Devlet-toplum ilişkisi üzerine de çok düşünmek zorundayız. Son tahlilde hak ettiğiniz biçimde yönetiliyorsunuz. Devlet-toplum ilişkisinin gerçek niteliği, özellikle toplumun karşılaştığı felaket zamanlarında kendisini açıkça belli ediyor. Dış tazyiklerin ya da iç dinamiklerin gerilimlerine dayanamayan toplumlar, organizasyonel yeteneklerini bir anda yitiriveriyor, bir keşmekeşin içine düşüyorlar. Çaresiz, acz içindeki bir insana benziyorlar. Devlet-toplum ilişkisi zayıf olan yapılarda toplumsal doku ne kadar sağlam olursa olsun, devlet hızlı çözümler üretemez, ekonomik olarak güçlü olanlar zayıfların, madunların dertlerini paylaşmaz, adaletsizlik yaygınlaşır. Birlikleri ve organizasyonel yetenekleri her türlü badireye rağmen yıkılmayan toplumların sırrı, bu tüm diğer faktörlerin yanında esasen, “toplumsal”ın, toplumun dokusunun sağlamlığıyla alakalı...
Peki, biz Türkiye’de toplumsal dokumuzun sağlamlığı açısından bir medeniyet iddiasını hak eder durumda mıyız? Toplumsal dokumuz, hala sağlam. Yaşadığımız onca felakete, kötü yönetimlere, devlet ve toplum arasındaki çürük ipliklerle tutturuluvermiş sözde bağlara rağmen, kaosa karşı direncimizden, iç çatışmalara meydan vermeyişimizden ve dahası devlet aygıtını demokrasiye zorlayarak devleti dönüştürme arzumuz, doku gücümüzün ispatı. Şimdi sessiz bir devrimle devleti restore etmeye, devlet-toplum ilişkilerini gerçekten güçlendirmeye gayret etmemizin esrarı da dokumuzda saklı. Şüphesiz bu büyük değişimin lokomotifi, Recep Tayyip Erdoğan’ın liderliği ve son yıllarda dünyanın en başarılı siyasi organizasyonu Ak Parti ama enerji toplumuzun yeraltı kaynaklarından geliyor. Tüm bunlara eyvallah ama medeniyet iddiaları için yol azığı olarak sadece bunlar yeter mi? Hayır. Kaldı ki toplumsal alana geldiğimizde biraz durmamız, çok sağlamız deyip geçmememiz gerekiyor.
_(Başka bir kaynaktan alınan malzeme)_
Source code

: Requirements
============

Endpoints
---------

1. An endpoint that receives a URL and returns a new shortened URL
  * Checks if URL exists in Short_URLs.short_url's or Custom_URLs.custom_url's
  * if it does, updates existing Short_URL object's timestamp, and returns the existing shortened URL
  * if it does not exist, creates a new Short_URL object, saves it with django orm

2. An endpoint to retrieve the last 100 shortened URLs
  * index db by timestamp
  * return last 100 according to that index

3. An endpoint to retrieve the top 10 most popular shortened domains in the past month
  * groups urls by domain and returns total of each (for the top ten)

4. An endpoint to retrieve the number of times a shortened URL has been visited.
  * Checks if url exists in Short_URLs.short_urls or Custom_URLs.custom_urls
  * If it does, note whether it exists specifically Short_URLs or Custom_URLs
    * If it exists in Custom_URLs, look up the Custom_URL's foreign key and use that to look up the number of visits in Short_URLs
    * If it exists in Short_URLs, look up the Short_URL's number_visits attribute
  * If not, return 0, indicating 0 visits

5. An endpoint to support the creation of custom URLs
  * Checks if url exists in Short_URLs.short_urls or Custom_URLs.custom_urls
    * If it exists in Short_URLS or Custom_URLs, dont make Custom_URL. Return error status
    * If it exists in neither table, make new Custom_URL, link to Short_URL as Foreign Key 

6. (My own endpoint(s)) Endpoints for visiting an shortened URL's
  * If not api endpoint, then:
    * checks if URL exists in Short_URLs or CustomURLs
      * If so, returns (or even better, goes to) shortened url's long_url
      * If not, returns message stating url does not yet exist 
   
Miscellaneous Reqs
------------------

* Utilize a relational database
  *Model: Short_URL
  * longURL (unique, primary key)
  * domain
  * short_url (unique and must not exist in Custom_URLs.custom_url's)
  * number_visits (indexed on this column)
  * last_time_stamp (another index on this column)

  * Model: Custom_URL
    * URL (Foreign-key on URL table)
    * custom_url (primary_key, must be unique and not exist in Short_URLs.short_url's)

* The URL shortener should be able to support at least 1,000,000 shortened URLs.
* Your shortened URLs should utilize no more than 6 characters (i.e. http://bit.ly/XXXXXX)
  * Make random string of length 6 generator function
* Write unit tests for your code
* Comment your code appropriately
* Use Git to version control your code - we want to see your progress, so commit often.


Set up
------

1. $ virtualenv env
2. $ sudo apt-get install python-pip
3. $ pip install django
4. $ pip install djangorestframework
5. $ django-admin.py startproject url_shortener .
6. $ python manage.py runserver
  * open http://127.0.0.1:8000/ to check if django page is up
Toplumsal alan sağlamlığına rağmen birçok sorunu barındırıyor. İki yüzyıllık modernleşme maceramız, çok farklı hayat tarzları, din telakkileri meydana getirmiş. Mahçupyan haklı; toplumumuzun en bariz görünümlerinden birisi melezleşme. Önceleri yan yana getirilemeyen birçok “şey” şimdi bir arada. Alt ve mikro toplumsal düzeylere doğru gidildikçe bu çeşitlenme ve alacalı hal daha da artıyor. Bazı noktalarda sağlamlıktan eser kalmamış, kırılgan fay hatları oluşmuş. Bugüne kadar neden böyle olduğumuzun kabahatlisini aramaya harcadık enerjimizi. Başta kötü yönetimler olmak üzere birçok sorumlu da bulduk. Şimdi “şunlar yüzünden bu haldeyiz” demekle iktifa edemeyiz. Sorunlarımızı tespit edip çözümler üretmeliyiz.